Copy every line of the records below that holds the word "Syria".

====

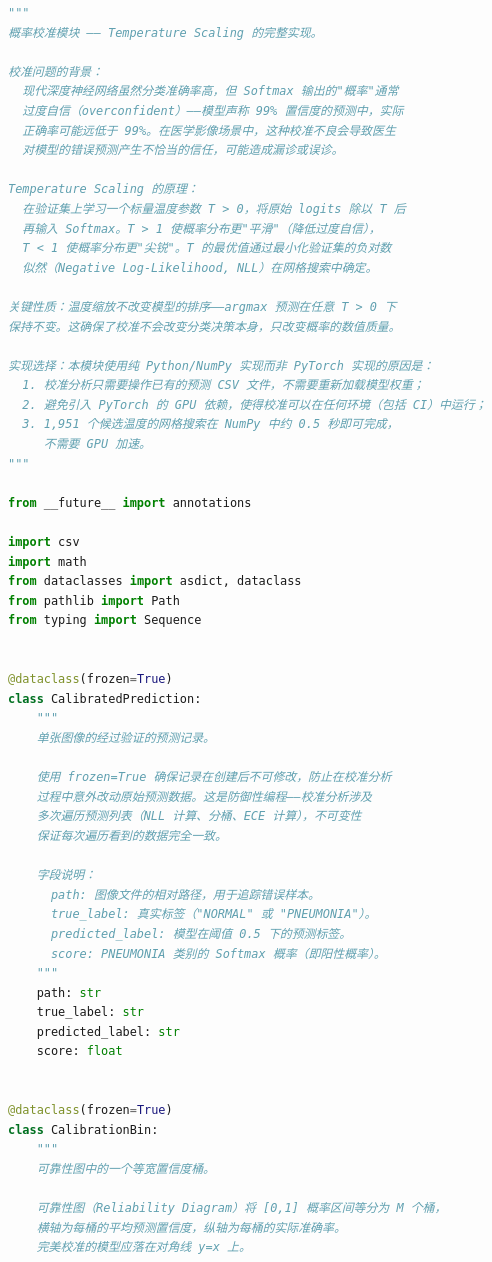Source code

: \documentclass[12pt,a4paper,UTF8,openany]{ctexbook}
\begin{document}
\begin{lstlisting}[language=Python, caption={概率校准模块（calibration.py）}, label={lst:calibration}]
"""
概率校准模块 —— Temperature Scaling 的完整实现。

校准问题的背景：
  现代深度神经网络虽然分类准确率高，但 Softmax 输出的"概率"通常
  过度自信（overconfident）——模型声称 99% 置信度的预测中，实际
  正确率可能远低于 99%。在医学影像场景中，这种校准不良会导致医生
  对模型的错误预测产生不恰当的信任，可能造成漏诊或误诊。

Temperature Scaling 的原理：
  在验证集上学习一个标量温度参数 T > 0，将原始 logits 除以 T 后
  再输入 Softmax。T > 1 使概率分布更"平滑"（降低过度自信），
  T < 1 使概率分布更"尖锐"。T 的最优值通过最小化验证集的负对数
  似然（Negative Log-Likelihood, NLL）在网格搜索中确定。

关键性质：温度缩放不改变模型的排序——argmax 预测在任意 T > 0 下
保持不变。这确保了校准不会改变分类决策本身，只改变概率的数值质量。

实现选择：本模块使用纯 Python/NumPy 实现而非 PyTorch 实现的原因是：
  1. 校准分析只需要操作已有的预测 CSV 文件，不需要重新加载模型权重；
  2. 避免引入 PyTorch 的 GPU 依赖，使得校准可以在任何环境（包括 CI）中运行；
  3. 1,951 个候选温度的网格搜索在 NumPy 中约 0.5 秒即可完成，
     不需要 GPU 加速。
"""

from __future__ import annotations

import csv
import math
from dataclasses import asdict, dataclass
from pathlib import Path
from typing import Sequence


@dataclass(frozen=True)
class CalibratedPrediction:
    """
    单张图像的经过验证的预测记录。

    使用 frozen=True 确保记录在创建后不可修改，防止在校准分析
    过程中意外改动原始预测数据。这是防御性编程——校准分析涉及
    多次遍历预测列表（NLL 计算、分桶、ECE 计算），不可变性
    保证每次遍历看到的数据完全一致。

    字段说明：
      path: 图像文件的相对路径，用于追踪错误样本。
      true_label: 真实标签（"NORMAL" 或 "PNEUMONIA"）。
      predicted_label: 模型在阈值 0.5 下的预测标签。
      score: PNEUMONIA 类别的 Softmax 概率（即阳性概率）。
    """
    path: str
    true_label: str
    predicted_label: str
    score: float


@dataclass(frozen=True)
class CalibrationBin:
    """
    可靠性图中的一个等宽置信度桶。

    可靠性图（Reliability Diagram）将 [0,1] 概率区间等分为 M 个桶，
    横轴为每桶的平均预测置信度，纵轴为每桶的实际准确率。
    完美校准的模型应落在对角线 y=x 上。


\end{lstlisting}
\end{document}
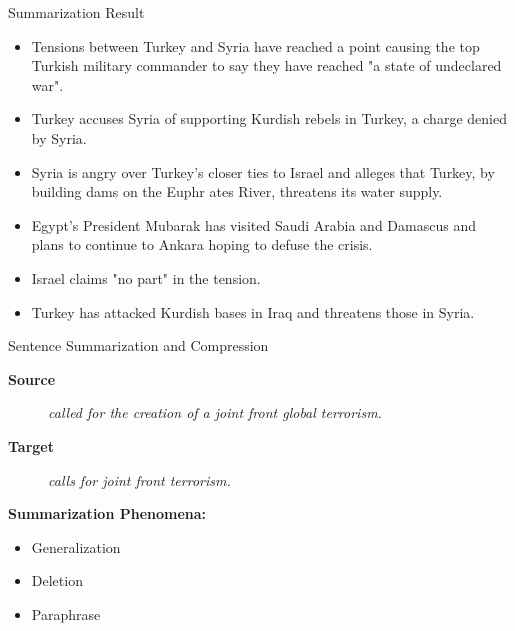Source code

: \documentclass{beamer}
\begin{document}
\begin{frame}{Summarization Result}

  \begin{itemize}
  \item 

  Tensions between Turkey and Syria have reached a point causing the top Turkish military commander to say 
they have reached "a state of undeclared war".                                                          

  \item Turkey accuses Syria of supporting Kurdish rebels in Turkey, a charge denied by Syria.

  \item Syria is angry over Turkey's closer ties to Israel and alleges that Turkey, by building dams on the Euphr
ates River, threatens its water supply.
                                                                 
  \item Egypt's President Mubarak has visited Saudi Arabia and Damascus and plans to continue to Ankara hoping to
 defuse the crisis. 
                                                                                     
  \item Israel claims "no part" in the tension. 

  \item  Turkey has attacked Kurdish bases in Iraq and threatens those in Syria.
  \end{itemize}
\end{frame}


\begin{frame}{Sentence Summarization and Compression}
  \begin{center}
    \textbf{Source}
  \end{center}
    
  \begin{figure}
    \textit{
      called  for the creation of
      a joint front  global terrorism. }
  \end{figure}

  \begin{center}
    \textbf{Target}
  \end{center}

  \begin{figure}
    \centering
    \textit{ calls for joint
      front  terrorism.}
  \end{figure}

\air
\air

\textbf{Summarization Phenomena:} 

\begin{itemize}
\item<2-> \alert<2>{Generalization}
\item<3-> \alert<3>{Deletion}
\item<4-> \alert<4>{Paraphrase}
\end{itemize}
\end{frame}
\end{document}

====

Response for this exercise:
  Tensions between Turkey and Syria have reached a point causing the top Turkish military commander to say 
  \item Turkey accuses Syria of supporting Kurdish rebels in Turkey, a charge denied by Syria.
  \item Syria is angry over Turkey's closer ties to Israel and alleges that Turkey, by building dams on the Euphr
  \item  Turkey has attacked Kurdish bases in Iraq and threatens those in Syria.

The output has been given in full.